Find each line below where the word "Habilidades" occurs, and copy it.

━━ SUPPLIED RECORDS

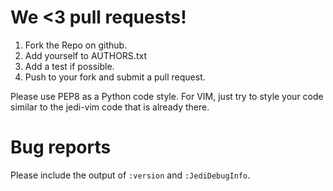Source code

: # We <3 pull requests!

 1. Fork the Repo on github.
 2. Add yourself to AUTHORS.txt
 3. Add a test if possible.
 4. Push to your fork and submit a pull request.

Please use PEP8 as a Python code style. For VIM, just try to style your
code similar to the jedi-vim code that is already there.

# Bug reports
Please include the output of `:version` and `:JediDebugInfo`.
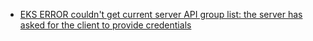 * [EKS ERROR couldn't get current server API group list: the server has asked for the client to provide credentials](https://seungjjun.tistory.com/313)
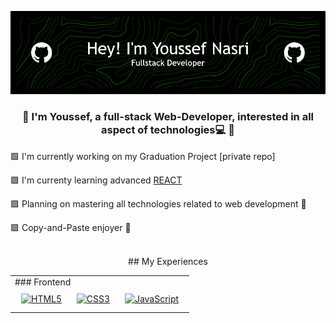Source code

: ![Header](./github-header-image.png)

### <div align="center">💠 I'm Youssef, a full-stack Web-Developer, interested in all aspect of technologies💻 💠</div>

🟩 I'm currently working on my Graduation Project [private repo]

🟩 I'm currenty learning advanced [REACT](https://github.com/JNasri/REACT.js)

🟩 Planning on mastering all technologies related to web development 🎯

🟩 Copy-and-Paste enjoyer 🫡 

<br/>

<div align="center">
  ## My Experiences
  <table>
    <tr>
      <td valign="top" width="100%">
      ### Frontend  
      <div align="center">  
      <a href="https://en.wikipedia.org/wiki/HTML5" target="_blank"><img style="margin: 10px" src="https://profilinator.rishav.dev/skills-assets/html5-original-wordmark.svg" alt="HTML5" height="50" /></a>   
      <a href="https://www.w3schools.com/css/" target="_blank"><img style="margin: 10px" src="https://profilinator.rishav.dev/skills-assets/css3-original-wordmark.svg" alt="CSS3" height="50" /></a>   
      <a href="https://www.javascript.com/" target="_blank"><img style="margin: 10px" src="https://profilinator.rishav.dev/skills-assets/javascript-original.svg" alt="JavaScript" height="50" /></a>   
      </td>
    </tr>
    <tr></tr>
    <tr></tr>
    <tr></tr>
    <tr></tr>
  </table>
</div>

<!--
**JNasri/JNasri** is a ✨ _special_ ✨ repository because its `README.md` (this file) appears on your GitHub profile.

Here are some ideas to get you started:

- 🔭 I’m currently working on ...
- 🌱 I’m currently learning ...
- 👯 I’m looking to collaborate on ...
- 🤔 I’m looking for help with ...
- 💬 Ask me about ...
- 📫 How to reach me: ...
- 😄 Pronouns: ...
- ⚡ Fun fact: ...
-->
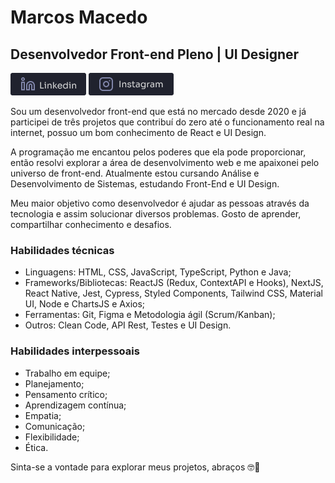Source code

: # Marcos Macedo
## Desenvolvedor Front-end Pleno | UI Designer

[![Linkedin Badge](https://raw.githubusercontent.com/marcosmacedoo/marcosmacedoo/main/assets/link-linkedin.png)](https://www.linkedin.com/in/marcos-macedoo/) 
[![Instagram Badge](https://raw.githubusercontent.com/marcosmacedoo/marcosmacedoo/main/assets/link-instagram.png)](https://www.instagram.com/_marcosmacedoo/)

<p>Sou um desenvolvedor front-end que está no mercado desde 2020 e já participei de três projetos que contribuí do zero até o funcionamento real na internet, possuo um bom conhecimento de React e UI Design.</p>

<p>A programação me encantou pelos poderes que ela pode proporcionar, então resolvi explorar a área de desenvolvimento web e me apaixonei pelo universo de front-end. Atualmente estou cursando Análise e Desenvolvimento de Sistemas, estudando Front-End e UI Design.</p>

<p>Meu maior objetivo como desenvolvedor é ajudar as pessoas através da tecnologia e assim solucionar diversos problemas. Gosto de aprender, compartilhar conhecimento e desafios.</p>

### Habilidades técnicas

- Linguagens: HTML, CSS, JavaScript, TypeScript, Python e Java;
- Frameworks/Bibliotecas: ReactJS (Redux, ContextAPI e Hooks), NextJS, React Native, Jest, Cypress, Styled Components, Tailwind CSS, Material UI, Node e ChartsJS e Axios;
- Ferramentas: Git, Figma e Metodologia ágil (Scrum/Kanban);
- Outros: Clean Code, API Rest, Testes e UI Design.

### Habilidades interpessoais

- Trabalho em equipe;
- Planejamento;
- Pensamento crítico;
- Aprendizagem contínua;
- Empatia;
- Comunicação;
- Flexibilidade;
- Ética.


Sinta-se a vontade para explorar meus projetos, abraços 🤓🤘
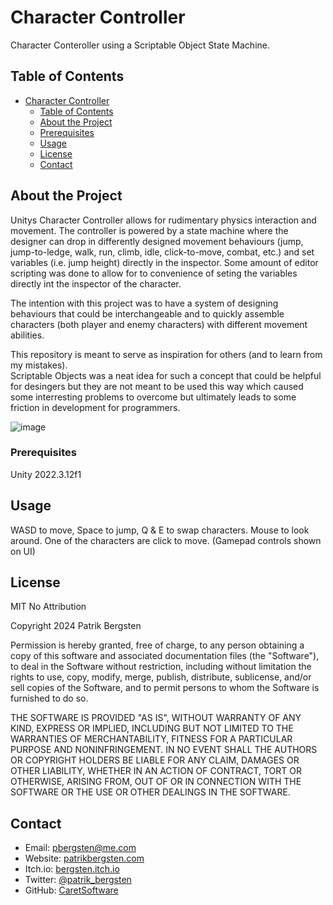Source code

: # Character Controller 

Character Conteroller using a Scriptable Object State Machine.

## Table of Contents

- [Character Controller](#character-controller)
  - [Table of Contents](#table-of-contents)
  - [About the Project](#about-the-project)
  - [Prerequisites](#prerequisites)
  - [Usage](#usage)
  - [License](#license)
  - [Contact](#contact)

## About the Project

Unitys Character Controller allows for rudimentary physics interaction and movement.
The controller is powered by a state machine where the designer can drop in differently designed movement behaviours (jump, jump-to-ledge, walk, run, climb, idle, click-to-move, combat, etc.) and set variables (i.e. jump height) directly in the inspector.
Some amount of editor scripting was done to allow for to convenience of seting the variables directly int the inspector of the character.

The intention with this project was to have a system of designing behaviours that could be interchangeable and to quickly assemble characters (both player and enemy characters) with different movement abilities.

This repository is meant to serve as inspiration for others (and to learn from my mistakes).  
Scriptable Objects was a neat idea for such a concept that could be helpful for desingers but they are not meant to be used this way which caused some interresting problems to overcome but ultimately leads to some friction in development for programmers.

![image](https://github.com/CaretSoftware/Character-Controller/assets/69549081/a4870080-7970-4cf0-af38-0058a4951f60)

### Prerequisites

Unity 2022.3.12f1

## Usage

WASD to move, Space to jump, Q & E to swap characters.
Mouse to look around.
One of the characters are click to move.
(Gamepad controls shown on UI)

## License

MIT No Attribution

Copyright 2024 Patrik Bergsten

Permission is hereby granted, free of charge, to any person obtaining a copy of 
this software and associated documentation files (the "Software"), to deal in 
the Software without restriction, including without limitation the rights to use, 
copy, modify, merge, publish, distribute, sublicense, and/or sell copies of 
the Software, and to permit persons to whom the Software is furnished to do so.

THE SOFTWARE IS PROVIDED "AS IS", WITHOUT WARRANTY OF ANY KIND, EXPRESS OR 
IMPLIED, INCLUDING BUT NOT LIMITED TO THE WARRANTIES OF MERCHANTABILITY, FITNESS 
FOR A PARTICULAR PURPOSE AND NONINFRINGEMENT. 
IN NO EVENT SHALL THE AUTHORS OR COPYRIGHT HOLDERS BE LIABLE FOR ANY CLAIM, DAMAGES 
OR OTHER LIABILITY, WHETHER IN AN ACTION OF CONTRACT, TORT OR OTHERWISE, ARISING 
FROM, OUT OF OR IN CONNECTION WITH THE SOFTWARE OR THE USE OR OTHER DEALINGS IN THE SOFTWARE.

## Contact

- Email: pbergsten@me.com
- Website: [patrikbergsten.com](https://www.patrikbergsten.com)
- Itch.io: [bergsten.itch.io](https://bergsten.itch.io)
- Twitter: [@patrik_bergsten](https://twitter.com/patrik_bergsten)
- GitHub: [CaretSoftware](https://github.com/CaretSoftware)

━━━━
━━ SUPPLIED RECORDS

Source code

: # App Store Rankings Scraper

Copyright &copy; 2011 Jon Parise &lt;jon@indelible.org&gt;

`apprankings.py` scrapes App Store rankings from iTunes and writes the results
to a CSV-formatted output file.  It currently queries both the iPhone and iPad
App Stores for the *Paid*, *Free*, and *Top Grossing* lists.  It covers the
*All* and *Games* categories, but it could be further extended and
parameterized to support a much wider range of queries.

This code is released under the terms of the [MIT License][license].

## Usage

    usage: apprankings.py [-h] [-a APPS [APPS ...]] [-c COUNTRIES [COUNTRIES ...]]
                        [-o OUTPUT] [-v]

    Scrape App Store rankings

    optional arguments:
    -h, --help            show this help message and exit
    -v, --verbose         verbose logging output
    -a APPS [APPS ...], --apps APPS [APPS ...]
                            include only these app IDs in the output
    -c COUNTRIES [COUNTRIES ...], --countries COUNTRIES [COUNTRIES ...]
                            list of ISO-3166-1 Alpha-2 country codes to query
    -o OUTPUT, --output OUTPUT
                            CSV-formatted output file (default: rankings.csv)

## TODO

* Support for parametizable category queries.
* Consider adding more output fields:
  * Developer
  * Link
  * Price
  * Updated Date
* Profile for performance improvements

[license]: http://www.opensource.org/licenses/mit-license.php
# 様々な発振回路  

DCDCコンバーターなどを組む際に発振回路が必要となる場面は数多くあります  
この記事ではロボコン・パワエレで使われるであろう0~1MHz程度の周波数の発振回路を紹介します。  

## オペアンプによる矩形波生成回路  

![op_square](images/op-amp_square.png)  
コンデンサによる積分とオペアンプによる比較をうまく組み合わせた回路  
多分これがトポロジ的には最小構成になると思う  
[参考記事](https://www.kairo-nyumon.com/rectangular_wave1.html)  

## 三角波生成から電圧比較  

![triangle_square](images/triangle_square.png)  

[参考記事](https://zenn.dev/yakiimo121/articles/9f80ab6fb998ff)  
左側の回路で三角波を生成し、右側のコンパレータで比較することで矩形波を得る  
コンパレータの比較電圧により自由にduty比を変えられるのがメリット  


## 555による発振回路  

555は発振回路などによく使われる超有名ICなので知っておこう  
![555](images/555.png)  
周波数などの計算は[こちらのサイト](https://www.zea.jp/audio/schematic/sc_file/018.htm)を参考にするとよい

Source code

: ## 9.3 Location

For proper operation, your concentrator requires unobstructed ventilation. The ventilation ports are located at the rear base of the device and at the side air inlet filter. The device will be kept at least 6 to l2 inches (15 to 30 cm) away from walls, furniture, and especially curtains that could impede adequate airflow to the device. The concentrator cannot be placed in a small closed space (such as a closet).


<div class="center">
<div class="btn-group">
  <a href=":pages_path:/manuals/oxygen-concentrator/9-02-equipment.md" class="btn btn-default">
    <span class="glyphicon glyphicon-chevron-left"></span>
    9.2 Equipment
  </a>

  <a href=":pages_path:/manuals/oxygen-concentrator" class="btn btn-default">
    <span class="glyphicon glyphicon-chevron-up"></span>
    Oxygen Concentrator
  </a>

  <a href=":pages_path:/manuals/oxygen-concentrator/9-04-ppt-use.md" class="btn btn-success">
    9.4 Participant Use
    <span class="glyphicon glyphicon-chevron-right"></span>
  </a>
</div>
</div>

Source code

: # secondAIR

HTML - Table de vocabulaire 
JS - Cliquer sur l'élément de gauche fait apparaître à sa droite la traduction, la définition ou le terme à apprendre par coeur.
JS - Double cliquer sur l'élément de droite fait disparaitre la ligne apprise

━━━━

▶ [RESPONSE TO THIS TASK]:
### Habilidades técnicas
### Habilidades interpessoais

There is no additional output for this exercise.